金王朝という(社会主義という衣を着た)絶対王権の原型は、毛沢東の中国だと思う。
粛清に次ぐ粛清によって自分を絶対的なカリスマに祭り上げるやり方は、金日成が毛沢東から学んだものだろう。
毛沢東にそれを教えたのは、スターリンである。
スターリン-毛沢東-金日成と受け継がれていったのは、絶対主義の系譜だけではない。
誤りを誤りと認めず、最高指導者の的はずれな思いつき的施策を国民に強制し、結果責任は適当なスケープゴートに負わせる。

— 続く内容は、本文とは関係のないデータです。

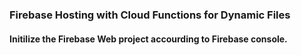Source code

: ### Firebase Hosting with Cloud Functions for Dynamic Files

#### Initilize the Firebase Web project accourding to Firebase console.
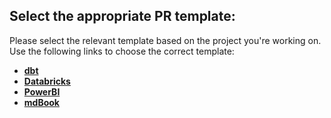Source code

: ## Select the appropriate PR template:

Please select the relevant template based on the project you're working on. Use the following links to choose the correct template:

- **[dbt](?expand=1&template=dbt.md)**
- **[Databricks](?expand=1&template=databricks.md)**
- **[PowerBI](?expand=1&template=powerbi.md)**
- **[mdBook](?expand=1&template=mdbook.md)**
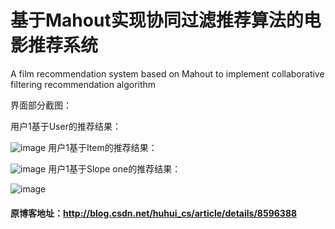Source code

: # 基于Mahout实现协同过滤推荐算法的电影推荐系统
A film recommendation system based on Mahout to implement collaborative filtering recommendation algorithm 

界面部分截图：

用户1基于User的推荐结果：

![image](https://github.com/bystc/CollaborativeFilteringMovieRecommender/raw/master/user1.png)
用户1基于Item的推荐结果：

![image](https://github.com/bystc/CollaborativeFilteringMovieRecommender/raw/master/item1.png)
用户1基于Slope one的推荐结果：

![image](https://github.com/bystc/CollaborativeFilteringMovieRecommender/raw/master/slope1.png)

#### 原博客地址：http://blog.csdn.net/huhui_cs/article/details/8596388
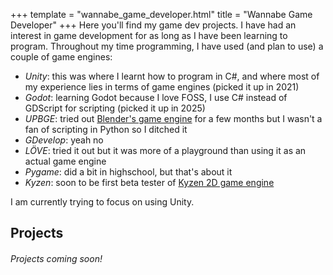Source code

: +++
template = "wannabe_game_developer.html"
title = "Wannabe Game Developer"
+++
Here you'll find my game dev projects. I have had an interest in game development for as long as I have been learning to program. Throughout my time programming, I have used (and plan to use) a couple of game engines: 
- *Unity*: this was where I learnt how to program in C#, and where most of my experience lies in terms of game engines (picked it up in 2021)
- *Godot*: learning Godot because I love FOSS, I use C# instead of GDScript for scripting (picked it up in 2025)
- *UPBGE*: tried out [Blender's game engine](https://upbge.org/#/) for a few months but I wasn't a fan of scripting in Python so I ditched it 
- *GDevelop*: yeah no
- *LÖVE*: tried it out but it was more of a playground than using it as an actual game engine
- *Pygame*: did a bit in highschool, but that's about it
- *Kyzen*: soon to be first beta tester of [Kyzen 2D game engine](https://github.com/luut189/kyzen)

I am currently trying to focus on using Unity. 

## Projects
###### Projects coming soon!
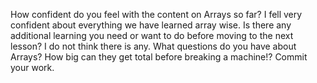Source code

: How confident do you feel with the content on Arrays so far? I fell very confident about everything we have learned array wise.
Is there any additional learning you need or want to do before moving to the next lesson? I do not think there is any.
What questions do you have about Arrays? How big can they get total before breaking a machine!?
Commit your work.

無謬神話の否定は即、国家の崩壊につながるから、誰かが血祭りにあげられる必要があるのだろう。
しかし独裁者のほとんどは有能でない。
ない知恵をいくら絞っても、まともな知恵は出てこない。
農業も工業も崩壊し、飢えた民衆の不満をそらすには、独裁をさらに強化する他ない。
現在の中国やベトナムにはまだ、反政府の意思表示が存在する余地がある。
外見的には混乱しているように見えても、いずれはソフトに政権交替が行われて、共産党支配が終焉に向かうだろう。
北朝鮮で労働党が瓦解するときには、旧日本軍の一部がそうだったように、「一億玉砕」的な動きや民衆を巻き込んだ指導者の自死など、東アジアを巻き込んだかなりの混乱が考えられる。
どんな体裁に扮していようが、独裁国家に、いかなる未来もない。
以上は、『北朝鮮は、いま』や『北朝鮮現代史』などを読んで、想像できることである。
本書が「98%は嘘」と言っているのは、市場経済を自明のものとしている「日本」人にとって、北朝鮮の「社会主義」経済は容易に理解し難い部分が多いということのようである。
それはもっともなことだろう。
「日本」ではどうあれ、コッチではこうなのだと言われれば、なるほどと理解するのがオトナの対応であって、他国のやり方をことさら異常視するのは、自分の視野狭窄をさらけ出すことでしかない。
北朝鮮にとって、最も苦しい時代は過去のものになったのかもしれない。
しかし、労働党支配が続けば、いずれまた経済崩壊が訪れるだろう。
この社会主義国家の崩壊が、ドラスチックでないことを祈るのみだ。